Nei bambini la SEU può avere un decorso grave fino ad essere, talvolta, mortale. Nell’80-90% dei casi la SEU è una complicanza di un’infezione intestinale batterica, sostenuta da ceppi di Escherichia coli e trasmessa per via alimentare o oro-fecale. In parole parole povere, si sono infettati con un batterio.

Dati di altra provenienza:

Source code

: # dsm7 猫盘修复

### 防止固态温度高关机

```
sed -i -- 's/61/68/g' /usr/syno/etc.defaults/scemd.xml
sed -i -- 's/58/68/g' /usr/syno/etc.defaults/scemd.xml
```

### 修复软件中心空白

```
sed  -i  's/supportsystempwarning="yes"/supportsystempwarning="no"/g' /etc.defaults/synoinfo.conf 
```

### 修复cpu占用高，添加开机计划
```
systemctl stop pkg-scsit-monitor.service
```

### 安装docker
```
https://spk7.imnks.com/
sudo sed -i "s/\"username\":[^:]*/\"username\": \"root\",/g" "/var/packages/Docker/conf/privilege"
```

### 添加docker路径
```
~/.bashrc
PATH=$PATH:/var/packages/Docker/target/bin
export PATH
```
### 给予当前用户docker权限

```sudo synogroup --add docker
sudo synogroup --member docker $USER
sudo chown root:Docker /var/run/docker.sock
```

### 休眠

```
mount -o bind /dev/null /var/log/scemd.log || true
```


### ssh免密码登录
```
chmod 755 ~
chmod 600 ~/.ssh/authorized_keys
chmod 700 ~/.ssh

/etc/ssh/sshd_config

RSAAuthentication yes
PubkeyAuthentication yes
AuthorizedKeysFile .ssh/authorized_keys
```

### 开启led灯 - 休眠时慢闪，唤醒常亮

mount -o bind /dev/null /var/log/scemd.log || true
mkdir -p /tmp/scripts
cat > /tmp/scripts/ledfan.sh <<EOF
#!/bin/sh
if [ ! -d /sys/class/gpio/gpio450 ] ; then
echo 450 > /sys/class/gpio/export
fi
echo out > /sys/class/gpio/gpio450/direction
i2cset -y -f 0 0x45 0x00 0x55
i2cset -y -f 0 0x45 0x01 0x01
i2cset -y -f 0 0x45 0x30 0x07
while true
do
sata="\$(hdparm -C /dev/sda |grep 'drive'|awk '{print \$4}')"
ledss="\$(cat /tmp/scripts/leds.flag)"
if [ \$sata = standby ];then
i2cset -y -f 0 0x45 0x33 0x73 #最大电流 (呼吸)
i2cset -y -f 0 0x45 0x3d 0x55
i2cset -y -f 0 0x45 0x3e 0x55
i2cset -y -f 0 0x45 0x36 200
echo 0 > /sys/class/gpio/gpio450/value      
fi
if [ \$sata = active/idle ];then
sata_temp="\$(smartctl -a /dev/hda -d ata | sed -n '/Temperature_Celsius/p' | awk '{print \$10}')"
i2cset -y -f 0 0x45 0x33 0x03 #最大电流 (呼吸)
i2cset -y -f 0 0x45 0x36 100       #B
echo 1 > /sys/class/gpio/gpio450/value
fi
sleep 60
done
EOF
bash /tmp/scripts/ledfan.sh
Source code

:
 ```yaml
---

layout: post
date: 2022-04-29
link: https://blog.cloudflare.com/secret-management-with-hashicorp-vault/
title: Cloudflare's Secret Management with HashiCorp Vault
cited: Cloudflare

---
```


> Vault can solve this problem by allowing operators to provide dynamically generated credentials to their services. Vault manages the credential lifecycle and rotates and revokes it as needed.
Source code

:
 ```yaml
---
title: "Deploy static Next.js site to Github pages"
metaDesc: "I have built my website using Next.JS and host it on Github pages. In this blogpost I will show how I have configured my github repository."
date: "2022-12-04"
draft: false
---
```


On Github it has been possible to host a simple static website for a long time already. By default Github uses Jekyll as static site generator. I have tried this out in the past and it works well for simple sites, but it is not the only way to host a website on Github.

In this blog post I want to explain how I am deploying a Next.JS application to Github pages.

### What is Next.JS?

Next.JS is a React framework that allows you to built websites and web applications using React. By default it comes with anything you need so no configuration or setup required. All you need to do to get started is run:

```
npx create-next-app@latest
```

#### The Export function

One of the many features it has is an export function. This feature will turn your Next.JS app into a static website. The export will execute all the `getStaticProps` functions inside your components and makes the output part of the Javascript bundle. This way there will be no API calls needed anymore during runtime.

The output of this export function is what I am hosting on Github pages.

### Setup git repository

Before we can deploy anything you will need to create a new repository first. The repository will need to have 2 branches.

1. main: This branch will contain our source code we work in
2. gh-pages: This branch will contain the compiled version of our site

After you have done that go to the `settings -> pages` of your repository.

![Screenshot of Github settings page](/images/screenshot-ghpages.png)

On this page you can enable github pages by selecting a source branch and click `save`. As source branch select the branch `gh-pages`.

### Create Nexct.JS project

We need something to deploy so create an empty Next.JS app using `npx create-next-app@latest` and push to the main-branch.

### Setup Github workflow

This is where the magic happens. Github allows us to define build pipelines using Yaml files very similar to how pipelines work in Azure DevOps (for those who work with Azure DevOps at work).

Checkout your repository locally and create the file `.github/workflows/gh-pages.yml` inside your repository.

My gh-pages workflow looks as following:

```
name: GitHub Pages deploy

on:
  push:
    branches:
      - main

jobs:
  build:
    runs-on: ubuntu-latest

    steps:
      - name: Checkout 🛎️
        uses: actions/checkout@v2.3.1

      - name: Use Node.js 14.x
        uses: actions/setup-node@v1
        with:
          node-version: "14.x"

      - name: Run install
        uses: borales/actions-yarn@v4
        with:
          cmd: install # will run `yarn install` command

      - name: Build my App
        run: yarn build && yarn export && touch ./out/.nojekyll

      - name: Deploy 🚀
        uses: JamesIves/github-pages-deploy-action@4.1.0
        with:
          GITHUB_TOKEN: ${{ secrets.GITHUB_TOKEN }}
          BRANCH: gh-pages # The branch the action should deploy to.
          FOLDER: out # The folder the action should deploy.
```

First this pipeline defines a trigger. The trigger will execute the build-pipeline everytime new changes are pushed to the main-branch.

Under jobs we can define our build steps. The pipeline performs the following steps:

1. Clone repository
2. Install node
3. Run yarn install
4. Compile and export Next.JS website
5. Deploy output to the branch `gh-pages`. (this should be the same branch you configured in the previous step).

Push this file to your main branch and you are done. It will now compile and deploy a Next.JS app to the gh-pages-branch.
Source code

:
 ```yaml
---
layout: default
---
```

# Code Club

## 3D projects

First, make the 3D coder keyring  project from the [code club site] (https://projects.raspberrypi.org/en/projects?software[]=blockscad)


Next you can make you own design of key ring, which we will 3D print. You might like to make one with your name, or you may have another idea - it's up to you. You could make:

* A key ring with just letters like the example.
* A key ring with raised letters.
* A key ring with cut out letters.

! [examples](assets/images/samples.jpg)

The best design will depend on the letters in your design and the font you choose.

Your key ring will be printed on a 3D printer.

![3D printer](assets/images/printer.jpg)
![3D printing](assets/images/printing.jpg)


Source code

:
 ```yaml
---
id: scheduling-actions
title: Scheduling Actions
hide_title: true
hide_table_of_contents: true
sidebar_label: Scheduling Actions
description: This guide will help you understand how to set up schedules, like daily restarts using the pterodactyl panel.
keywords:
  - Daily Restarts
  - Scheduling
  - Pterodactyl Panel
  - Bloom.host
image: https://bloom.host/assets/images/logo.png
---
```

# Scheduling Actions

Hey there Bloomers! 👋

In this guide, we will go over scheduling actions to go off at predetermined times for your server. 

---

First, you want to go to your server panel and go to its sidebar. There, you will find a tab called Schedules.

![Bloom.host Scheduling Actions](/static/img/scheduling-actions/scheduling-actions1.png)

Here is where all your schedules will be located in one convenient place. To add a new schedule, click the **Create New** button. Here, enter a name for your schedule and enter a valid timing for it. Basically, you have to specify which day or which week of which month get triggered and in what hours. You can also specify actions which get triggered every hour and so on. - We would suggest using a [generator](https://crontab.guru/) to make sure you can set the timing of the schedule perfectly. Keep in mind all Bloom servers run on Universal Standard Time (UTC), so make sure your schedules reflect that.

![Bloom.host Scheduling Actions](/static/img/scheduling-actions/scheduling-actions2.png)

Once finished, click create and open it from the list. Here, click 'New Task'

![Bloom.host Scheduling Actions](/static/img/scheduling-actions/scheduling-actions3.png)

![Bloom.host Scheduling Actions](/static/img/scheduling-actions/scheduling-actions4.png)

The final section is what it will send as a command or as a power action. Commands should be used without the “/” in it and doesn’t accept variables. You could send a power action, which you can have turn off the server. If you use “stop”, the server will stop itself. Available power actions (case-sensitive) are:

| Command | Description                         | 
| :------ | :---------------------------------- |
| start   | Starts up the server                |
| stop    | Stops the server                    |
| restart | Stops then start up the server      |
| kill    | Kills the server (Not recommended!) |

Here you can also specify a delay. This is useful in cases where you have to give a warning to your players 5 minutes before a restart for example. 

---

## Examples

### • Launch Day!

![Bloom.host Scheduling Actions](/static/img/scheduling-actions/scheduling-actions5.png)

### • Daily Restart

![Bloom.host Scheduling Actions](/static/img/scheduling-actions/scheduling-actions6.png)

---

Allo stato attuale delle analisi e delle indagini effettuate finora, non emerge un legame diretto tra l’assunzione di latticini o derivati del latte e l’infezione batterica contratta. Essendo i due bambini entrambi di Altamura, la Regione ha fatto scattare l’allerta, del caso se ne stanno interessando gli uffici del Servizio Igiene Alimenti Nutrizione (Sian) di Bari e Altamura stessa.

L’infezione, come già successo in passato, potrebbe stata provocata da qualcuno che, manipolando degli alimenti, non si è lavato accuratamente le mani dopo essere andato in bagno. Sono in corso in corso ulteriori accertamenti per risalire all’origine dell’infezione.

L’invito degli specialisti, sempre valido a carattere generale e non solo nei casi sospetti o periodi di allerta, è quello di lavare bene gli alimenti, soprattutto i così detti prodotti dell’orto basso, quelli a livello della terra, e cuocere bene gli alimenti.